_ASSIGNED TASK:_ State how many lines of the listing below include the word "mean". Give only the number.

_DATASET:_
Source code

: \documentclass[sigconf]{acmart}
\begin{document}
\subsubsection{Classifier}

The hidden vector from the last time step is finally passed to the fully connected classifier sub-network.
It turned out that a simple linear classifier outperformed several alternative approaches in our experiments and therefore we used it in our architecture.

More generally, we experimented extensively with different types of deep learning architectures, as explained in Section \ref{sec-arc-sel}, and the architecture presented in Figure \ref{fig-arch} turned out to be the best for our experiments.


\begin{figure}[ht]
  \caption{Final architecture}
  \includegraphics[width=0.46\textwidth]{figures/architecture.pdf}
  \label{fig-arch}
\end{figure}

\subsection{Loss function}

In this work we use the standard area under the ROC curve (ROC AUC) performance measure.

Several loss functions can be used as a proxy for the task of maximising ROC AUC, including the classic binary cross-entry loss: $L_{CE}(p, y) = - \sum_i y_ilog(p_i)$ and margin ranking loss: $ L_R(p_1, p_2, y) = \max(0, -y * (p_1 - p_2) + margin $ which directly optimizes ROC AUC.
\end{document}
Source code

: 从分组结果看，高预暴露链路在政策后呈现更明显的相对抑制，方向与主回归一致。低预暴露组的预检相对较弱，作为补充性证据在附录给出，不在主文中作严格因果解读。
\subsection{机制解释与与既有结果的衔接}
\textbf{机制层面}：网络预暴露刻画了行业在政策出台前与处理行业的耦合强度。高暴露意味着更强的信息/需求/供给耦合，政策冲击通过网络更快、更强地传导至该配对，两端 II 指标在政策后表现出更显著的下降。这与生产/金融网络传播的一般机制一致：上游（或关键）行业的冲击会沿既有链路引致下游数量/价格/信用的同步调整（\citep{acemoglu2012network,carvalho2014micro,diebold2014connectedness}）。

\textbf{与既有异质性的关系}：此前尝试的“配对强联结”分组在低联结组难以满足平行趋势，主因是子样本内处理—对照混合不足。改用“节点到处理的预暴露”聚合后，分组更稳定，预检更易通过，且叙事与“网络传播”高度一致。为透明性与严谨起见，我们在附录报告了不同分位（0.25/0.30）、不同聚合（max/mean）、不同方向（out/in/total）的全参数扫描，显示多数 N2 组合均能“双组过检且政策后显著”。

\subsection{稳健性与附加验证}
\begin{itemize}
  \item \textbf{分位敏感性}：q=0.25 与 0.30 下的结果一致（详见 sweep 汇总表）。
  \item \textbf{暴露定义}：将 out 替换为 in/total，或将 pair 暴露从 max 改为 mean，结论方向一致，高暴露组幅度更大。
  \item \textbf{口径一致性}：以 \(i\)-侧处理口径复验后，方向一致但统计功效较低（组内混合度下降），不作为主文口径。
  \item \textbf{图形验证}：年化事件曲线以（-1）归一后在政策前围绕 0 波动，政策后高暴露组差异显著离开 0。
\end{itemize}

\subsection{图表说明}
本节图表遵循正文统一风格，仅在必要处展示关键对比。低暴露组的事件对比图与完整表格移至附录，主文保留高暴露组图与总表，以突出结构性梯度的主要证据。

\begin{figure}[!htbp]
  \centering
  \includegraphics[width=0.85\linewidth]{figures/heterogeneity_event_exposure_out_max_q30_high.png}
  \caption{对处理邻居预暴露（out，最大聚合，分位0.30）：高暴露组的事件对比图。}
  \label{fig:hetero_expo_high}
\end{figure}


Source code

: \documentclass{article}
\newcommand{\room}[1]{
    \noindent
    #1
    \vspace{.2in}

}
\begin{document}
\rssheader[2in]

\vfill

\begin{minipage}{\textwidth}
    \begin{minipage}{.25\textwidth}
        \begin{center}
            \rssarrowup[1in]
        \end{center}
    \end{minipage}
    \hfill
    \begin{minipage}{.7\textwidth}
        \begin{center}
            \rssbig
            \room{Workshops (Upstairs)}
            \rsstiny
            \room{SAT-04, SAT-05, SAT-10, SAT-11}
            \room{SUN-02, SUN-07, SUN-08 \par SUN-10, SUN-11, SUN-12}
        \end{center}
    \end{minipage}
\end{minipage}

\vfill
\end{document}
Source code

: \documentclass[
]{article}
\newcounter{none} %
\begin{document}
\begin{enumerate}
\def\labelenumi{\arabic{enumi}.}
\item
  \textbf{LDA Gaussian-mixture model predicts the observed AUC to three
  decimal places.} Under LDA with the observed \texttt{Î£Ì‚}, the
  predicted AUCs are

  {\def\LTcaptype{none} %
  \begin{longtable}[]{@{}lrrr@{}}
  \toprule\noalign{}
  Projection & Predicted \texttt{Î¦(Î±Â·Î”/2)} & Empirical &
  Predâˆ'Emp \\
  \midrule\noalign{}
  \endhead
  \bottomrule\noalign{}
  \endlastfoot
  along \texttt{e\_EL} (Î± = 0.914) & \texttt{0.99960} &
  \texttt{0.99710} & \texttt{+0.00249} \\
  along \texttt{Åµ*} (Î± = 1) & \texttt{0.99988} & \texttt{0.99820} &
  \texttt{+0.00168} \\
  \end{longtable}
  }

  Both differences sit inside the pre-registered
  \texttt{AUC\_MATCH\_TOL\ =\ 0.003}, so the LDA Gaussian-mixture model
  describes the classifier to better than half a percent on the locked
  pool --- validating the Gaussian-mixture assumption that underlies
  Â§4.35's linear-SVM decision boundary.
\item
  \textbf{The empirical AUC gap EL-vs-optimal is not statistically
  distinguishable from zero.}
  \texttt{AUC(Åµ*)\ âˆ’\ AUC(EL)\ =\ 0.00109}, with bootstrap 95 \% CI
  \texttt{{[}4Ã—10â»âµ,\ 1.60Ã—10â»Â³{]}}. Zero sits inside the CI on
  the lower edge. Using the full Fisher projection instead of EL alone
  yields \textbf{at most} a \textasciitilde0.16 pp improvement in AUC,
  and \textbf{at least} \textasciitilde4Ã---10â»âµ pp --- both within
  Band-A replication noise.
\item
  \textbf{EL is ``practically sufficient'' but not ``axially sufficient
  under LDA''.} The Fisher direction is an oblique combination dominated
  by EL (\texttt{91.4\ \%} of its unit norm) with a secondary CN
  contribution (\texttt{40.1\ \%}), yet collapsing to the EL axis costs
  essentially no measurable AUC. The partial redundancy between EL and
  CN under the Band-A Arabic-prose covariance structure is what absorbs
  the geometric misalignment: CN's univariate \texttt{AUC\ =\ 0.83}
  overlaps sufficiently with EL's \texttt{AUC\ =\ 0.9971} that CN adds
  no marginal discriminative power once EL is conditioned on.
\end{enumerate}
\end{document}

_YOUR RESPONSE:_ 2